*** RECORD EXTRACTS ***

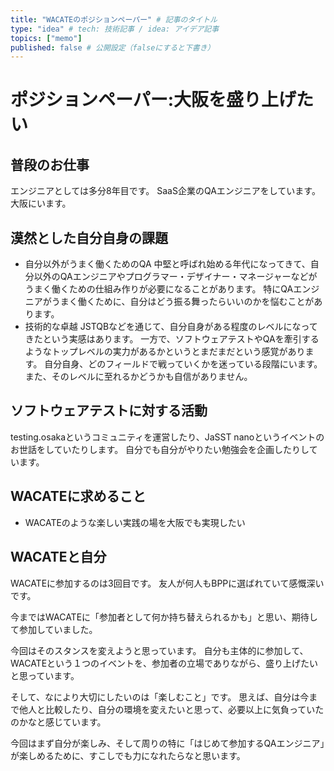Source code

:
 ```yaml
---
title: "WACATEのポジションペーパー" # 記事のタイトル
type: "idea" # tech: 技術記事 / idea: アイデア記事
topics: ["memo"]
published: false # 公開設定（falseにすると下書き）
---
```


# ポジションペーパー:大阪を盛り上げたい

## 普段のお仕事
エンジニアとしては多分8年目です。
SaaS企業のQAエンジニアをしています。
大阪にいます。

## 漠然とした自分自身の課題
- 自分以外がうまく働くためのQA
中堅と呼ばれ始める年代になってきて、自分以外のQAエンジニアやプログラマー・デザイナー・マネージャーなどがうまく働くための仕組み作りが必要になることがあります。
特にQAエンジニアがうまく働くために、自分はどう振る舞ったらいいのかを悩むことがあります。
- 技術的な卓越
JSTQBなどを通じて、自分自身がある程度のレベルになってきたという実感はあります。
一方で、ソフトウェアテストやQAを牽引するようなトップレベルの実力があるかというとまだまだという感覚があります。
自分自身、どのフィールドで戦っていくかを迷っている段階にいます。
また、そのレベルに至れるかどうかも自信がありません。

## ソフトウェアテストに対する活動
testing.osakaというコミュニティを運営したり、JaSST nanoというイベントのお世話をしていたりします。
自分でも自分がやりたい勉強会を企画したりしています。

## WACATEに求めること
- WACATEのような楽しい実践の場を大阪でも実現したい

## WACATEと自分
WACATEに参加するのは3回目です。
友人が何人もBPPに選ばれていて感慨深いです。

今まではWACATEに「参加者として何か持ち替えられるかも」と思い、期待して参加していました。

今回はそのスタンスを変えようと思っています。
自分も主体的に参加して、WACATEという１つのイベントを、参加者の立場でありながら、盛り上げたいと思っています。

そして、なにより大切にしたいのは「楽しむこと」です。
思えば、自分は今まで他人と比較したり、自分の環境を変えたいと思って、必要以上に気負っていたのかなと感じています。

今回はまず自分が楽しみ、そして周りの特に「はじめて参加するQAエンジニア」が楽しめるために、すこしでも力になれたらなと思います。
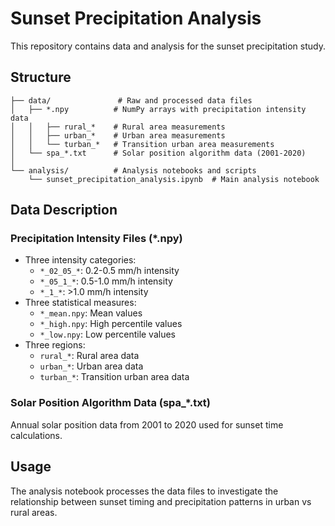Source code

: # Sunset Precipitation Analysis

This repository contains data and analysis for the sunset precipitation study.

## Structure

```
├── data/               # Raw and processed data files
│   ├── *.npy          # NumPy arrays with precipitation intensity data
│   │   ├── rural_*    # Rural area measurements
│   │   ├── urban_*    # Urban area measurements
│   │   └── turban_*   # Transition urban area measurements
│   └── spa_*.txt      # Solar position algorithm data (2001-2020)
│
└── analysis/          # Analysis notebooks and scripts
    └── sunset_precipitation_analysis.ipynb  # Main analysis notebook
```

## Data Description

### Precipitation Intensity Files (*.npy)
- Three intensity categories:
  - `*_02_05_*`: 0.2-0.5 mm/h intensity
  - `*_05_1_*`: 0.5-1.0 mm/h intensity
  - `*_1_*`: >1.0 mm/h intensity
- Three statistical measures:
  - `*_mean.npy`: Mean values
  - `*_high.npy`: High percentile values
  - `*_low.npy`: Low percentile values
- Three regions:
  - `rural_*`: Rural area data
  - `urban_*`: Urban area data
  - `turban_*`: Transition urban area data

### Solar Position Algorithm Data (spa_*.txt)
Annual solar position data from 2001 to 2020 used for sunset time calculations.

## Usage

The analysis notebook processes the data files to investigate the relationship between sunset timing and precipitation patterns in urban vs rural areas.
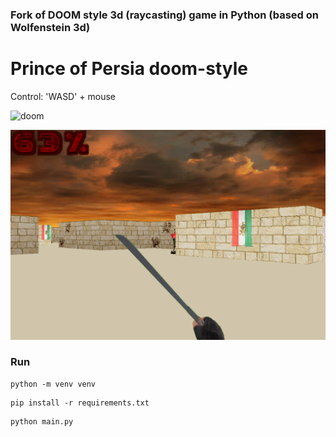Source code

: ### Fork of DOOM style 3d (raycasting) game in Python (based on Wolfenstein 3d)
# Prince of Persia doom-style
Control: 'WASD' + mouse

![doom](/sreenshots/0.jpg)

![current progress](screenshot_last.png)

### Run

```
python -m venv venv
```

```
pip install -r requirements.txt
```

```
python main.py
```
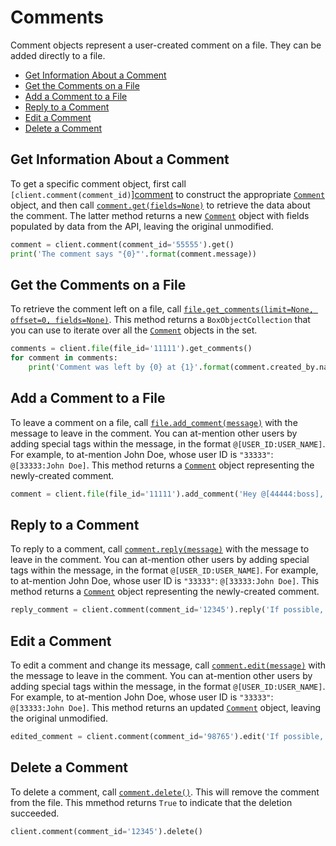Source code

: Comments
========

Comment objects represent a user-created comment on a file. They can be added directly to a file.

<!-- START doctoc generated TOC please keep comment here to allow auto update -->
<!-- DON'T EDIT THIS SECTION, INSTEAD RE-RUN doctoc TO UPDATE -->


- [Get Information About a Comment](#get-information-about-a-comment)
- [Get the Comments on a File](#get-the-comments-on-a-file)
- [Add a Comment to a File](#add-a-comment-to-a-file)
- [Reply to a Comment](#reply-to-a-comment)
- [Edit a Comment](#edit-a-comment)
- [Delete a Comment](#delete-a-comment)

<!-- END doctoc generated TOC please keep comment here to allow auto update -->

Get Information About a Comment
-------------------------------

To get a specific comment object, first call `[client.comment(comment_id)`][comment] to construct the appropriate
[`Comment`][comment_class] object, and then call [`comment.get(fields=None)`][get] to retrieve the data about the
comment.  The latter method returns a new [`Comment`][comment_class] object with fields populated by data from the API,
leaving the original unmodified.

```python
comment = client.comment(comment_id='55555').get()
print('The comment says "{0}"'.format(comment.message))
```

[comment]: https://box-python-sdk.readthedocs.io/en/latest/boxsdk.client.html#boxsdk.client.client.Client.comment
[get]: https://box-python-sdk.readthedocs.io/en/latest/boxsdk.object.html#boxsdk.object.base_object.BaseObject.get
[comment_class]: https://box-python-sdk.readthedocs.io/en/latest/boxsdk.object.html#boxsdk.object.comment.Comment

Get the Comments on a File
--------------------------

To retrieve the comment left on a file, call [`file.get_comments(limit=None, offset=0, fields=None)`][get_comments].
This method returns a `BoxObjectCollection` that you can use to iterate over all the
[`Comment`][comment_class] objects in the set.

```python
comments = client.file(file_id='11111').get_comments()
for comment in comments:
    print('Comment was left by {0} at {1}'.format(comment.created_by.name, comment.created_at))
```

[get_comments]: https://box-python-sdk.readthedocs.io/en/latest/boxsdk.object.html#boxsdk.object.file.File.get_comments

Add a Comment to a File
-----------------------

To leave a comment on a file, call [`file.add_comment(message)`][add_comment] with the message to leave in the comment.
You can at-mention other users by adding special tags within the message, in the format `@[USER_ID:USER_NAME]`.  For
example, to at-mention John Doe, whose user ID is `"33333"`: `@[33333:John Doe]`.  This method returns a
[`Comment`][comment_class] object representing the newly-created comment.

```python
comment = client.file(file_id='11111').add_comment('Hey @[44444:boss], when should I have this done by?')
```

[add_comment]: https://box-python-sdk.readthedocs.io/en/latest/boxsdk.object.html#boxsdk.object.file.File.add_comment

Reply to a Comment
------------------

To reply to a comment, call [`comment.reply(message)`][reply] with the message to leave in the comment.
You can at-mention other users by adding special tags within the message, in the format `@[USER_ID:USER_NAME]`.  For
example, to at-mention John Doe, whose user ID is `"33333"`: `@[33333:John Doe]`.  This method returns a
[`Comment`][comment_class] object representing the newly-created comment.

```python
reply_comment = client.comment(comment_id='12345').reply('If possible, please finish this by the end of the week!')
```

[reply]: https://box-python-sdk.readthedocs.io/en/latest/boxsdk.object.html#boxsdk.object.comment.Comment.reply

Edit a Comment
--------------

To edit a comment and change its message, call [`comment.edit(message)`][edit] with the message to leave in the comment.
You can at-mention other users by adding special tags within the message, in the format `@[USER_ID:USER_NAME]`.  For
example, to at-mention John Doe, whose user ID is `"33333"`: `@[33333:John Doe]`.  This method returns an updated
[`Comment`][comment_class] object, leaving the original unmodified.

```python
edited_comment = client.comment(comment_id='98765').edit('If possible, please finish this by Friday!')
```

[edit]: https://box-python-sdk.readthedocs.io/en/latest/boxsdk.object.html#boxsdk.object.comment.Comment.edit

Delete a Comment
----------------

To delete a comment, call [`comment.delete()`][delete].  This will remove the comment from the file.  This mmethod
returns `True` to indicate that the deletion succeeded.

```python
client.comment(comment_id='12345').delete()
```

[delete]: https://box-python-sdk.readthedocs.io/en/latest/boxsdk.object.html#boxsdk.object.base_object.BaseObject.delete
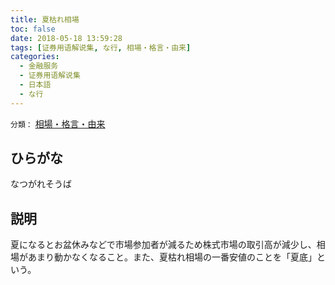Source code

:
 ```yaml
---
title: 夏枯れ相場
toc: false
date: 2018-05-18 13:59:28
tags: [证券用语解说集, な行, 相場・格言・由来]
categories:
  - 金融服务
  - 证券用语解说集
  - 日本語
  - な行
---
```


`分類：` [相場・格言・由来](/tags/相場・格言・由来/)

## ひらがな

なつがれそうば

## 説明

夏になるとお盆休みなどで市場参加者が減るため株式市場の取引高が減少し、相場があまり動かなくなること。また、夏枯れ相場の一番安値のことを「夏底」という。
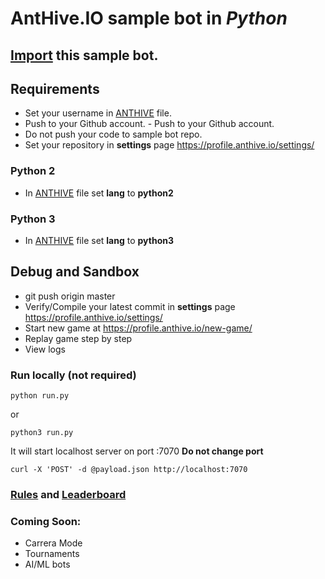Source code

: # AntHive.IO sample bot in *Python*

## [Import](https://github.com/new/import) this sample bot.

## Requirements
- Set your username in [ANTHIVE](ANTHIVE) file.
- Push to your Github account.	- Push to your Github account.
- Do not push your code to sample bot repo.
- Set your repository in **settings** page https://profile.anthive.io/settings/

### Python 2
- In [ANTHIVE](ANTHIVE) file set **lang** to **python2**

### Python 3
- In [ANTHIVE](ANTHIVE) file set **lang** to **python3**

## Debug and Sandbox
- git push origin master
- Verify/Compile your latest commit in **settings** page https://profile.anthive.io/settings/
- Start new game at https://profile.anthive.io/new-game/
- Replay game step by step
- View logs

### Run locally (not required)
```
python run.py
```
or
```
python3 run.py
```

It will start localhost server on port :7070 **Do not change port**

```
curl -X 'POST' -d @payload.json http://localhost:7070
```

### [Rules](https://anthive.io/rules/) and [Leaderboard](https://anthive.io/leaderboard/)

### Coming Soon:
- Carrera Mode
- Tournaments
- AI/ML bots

***

TASK TO CARRY OUT → Which lines above include the word "finish"? Show each one.

COMPLETED EXERCISE →
reply_comment = client.comment(comment_id='12345').reply('If possible, please finish this by the end of the week!')
edited_comment = client.comment(comment_id='98765').edit('If possible, please finish this by Friday!')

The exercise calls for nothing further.